Les cadeaux n'ont rien à voir avec ceux que l'on peut faire de nos jours. Les hommes de ce temps-là respectent trop l'argent pour le jeter par dessus bord. Ce qu'ils ont gagné à la sueur de leur front ne peut aisément quitter leur poche. Leurs offrandes sont d'abord le fruit d'un travail personnel, d'une création ou bien d'une action retentissante.

Lilith reçut ainsi quelques présents qui expriment à la fois l'inventivité des gens de Loire et la passion qui brûle dans les veines de ses soupirants. Ils laissent ainsi à la postérité des offrandes, plus précieuses encore que la descendance qu'ils espèrent de leurs vœux. L'histoire, si ingrate, a oublié ces hommes de bien qui, pour l'amour d'une dame, firent preuve d'une grande imagination. Oublions cependant ceux qui avec patience certes mais sans grande jugeote lui sculptèrent de magnifiques battoirs, lui signifiant maladroitement que sa place était plus au lavoir qu'à la barre. Leurs joues se souvinrent longtemps de la réplique de l'offensée.

Le premier à se déclarer véritablement fut Barthélémy Bourcier. Issu d'une famille de La Charité-sur-Loire, ce monsieur était un peintre émérite sur faïence. C'est lui, qui par amour pour la belle, commença à représenter des bateaux sur les plats de Nevers. S'il ne trouva pas les chemins de l'amour, grâce à lui, nous avons encore une belle iconographie pour la marine de Loire. Il poursuivit cet art délicat non pour satisfaire à une mode mais pour honorer celle qui s'était refusée à lui.

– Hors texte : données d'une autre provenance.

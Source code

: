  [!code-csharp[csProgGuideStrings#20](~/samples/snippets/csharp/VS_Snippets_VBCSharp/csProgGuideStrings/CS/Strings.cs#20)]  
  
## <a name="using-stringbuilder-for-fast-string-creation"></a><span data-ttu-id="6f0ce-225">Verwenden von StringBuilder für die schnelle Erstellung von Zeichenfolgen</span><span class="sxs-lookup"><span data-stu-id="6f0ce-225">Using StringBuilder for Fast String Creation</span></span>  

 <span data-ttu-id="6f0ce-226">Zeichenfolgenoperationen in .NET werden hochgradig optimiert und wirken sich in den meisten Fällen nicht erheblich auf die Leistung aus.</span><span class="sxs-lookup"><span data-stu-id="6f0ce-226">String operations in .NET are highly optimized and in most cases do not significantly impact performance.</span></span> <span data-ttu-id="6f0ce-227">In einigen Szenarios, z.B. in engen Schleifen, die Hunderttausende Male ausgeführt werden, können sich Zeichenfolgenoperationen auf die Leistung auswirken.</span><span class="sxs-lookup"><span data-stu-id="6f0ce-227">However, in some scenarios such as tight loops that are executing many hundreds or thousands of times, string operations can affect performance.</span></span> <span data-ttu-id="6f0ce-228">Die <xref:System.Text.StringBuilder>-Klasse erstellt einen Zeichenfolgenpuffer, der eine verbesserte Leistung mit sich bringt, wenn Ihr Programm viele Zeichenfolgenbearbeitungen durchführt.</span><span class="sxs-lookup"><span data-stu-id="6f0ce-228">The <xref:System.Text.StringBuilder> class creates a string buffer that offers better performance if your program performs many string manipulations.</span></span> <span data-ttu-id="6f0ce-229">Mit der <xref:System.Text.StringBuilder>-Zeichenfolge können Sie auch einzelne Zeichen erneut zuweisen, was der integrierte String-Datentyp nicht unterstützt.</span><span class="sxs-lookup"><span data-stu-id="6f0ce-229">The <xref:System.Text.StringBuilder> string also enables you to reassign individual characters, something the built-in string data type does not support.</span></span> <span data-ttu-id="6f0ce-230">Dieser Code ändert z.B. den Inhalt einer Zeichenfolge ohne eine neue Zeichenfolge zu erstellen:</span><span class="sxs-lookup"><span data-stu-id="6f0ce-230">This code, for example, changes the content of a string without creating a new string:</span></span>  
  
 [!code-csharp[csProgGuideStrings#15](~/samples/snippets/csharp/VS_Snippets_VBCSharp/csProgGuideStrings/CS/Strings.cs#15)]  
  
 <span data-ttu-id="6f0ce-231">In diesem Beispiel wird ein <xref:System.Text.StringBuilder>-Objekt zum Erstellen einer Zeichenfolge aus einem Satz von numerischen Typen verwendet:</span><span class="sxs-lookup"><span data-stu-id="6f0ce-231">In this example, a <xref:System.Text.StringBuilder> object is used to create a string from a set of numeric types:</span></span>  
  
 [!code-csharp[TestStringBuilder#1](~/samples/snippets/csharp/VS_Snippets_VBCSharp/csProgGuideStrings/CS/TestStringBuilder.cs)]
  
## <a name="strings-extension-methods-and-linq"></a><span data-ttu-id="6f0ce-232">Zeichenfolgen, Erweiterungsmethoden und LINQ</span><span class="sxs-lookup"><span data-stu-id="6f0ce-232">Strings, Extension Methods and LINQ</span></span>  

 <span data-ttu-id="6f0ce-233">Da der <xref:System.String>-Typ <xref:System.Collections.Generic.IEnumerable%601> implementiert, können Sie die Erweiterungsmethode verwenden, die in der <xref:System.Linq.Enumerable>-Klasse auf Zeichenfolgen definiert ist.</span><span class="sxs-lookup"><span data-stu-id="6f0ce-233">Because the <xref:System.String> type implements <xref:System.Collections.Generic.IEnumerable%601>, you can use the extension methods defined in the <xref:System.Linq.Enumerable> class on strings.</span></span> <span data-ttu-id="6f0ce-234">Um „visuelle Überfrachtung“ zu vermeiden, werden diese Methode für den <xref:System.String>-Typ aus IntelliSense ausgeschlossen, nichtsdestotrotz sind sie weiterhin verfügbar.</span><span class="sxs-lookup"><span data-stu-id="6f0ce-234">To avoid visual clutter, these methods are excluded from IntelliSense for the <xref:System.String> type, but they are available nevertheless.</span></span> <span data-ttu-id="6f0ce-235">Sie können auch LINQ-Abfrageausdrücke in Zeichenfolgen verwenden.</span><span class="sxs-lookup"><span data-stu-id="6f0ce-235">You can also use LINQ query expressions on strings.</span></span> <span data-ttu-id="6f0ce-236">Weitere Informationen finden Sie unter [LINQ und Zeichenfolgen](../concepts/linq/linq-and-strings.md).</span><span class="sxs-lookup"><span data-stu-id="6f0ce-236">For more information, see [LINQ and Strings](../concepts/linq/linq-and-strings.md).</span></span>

Le deuxième usa d'un argument de poids pour convaincre la dame de lier sa destinée à la sienne. Octave François Trésaguet, de Cosnes-sur-Loire mit au point une méthode révolutionnaire de fabrication des ancres marines. Il offrit sa première production à celle pour qui il se consumait d'amour. Lilith, nous le savons, n'étant pas de celles qu'on enchaîne, le remercia de ce cadeau merveilleux puis elle déposa l'ancre sur son chaland sans un regard pour son soupirant. L'homme fit alors la prospérité de la région car Colbert lui confia la production des ancres de la Royale, mais rien de ce succès ne lui fit oublier le refus de l'indifférente marinière...

Du troisième, on ne connaît que le surnom. Partout dans les régions de l'Ouest, on le nommait « Le Grand Neuf ! ». Il faut dire que cet étrange personnage avait une curieuse manie. Quand il voulait montrer quelque chose, il le pointait du pouce, un geste passé dans le jeu qui lui valut sa célébrité. « Grand Neuf étant en effet un expert dans le jeu de l'aluette, jeu de cartes et de mimiques. C'est lui qui, pour lui plaire, en offrit un superbe exemplaire à Lilith mais Madame n'était pas joueuse, surtout avec ce grand escogriffe. De ce jour cependant, les mariniers prirent l'habitude de jouer aux cartes sur les bateaux lors des nombreux jours chômés…

Le dernier fut un humble cordier de Montjean-sur-Loire dont seul nous est resté le prénom. Morin fabriquait des cordes en chanvre d'une incroyable solidité. Il n'était pas le seul à maîtriser cet art délicat ; ce n'est pas ainsi qu'il pouvait séduire Lilith. Il cherchait depuis bien longtemps à trouver quelque chose en rapport avec son art pour attirer l'attention de la dame. C'est en allant cueillir du chanvre, qu'un jour, il fit une curieuse rencontre. Un serpent sortait d'un puits où il venait de se désaltérer. Que se passa-t-il dans la caboche de Morin ? On ne le saura jamais mais il eut une illumination. Il inventa de quoi nouer, du moins le croyait-il, sa destinée à la dame. Quand il lui enseigna ce nœud merveilleux qui se défait facilement, Lilith le remercia d'un tendre baiser sur la joue. Il en eut les jambes qui se dérobèrent et se retrouva assis sur son séant. On appela ainsi le nœud en question mais la dame fila sans qu'on puisse l'attacher !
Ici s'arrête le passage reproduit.